Exosomes are nanoscale vesicles that cells throughout the body produce and release as a fundamental part of their communication infrastructure. They do not act directly on tissue; instead, they function as biological messengers, carrying proteins, lipids, and genetic material, including RNA, between cells, transmitting the instructions that regulate tissue repair, modulate immune activity, and control inflammation. In clinical use, exosomes are derived from donor mesenchymal stem cells and produced under carefully controlled laboratory conditions. No living cells are introduced into the body. What is delivered instead is the molecular payload those cells would naturally produce—growth factors, cytokines, and regulatory RNA—giving the patient's own cells the biological direction they need to initiate and sustain a repair response.

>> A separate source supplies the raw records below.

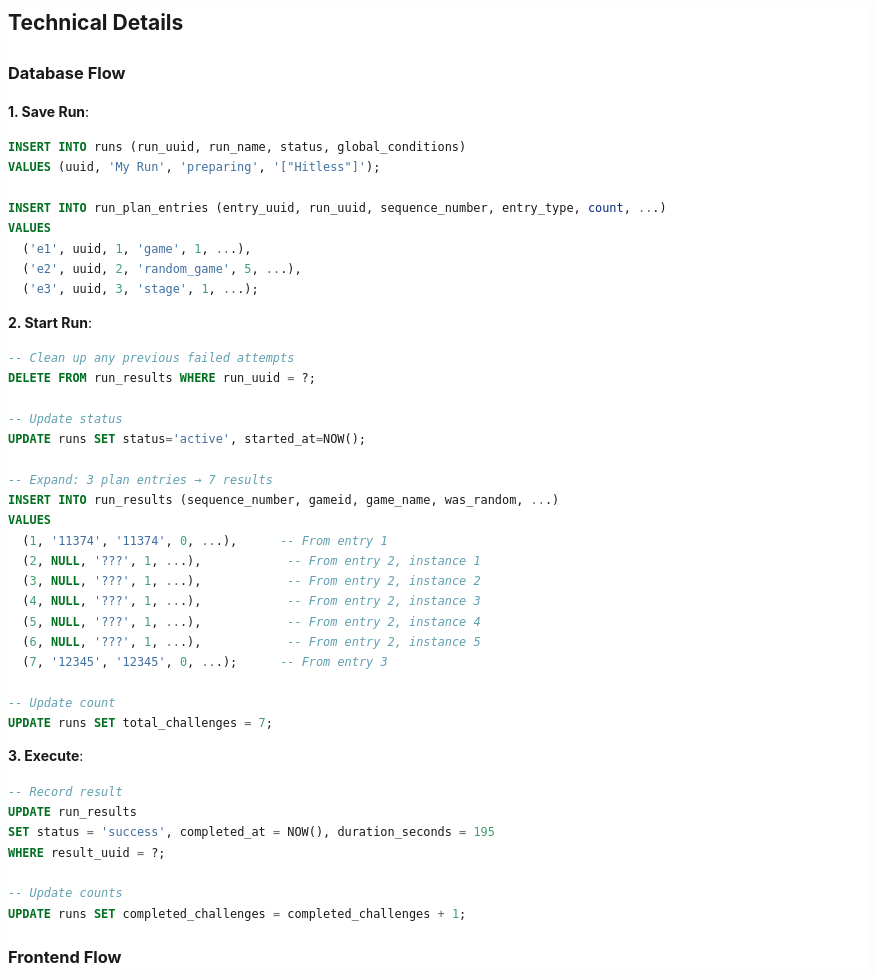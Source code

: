 
## Technical Details

### Database Flow

**1. Save Run**:
```sql
INSERT INTO runs (run_uuid, run_name, status, global_conditions)
VALUES (uuid, 'My Run', 'preparing', '["Hitless"]');

INSERT INTO run_plan_entries (entry_uuid, run_uuid, sequence_number, entry_type, count, ...)
VALUES 
  ('e1', uuid, 1, 'game', 1, ...),
  ('e2', uuid, 2, 'random_game', 5, ...),
  ('e3', uuid, 3, 'stage', 1, ...);
```

**2. Start Run**:
```sql
-- Clean up any previous failed attempts
DELETE FROM run_results WHERE run_uuid = ?;

-- Update status
UPDATE runs SET status='active', started_at=NOW();

-- Expand: 3 plan entries → 7 results
INSERT INTO run_results (sequence_number, gameid, game_name, was_random, ...)
VALUES 
  (1, '11374', '11374', 0, ...),      -- From entry 1
  (2, NULL, '???', 1, ...),            -- From entry 2, instance 1
  (3, NULL, '???', 1, ...),            -- From entry 2, instance 2
  (4, NULL, '???', 1, ...),            -- From entry 2, instance 3
  (5, NULL, '???', 1, ...),            -- From entry 2, instance 4
  (6, NULL, '???', 1, ...),            -- From entry 2, instance 5
  (7, '12345', '12345', 0, ...);      -- From entry 3

-- Update count
UPDATE runs SET total_challenges = 7;
```

**3. Execute**:
```sql
-- Record result
UPDATE run_results 
SET status = 'success', completed_at = NOW(), duration_seconds = 195
WHERE result_uuid = ?;

-- Update counts
UPDATE runs SET completed_challenges = completed_challenges + 1;
```

### Frontend Flow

How Exosomes Compare to PRP and Bone Marrow Aspirate
PRP and bone marrow aspirate concentrate healing agents are drawn directly from the patient's own blood or marrow. Exosomes work through a fundamentally different mechanism. They are manufactured externally, contain no living cells, and target cellular behavior at a molecular level rather than increasing the local concentration of growth factors. That acellular nature reduces certain risks associated with cell-based therapies and allows exosomes to be produced with a degree of biological consistency that autologous treatments cannot replicate. For patients whose condition has not responded adequately to PRP or conventional injections, exosomes offer a more precise and targeted mechanism of action, one that engages the repair process at a deeper cellular level.
Where Exosome Therapy Fits in Our Regenerative Program
Exosome therapy at our West Orange location is one component of a broader regenerative program that also includes platelet-rich plasma, bone marrow aspirate, and disk cell and scaffold treatment. Whether exosomes are used on their own or in combination with other biologics depends entirely on the individual patient's condition, the specific structures involved, and the degree of degeneration present. That determination is made through careful clinical evaluation, not a standardized treatment menu.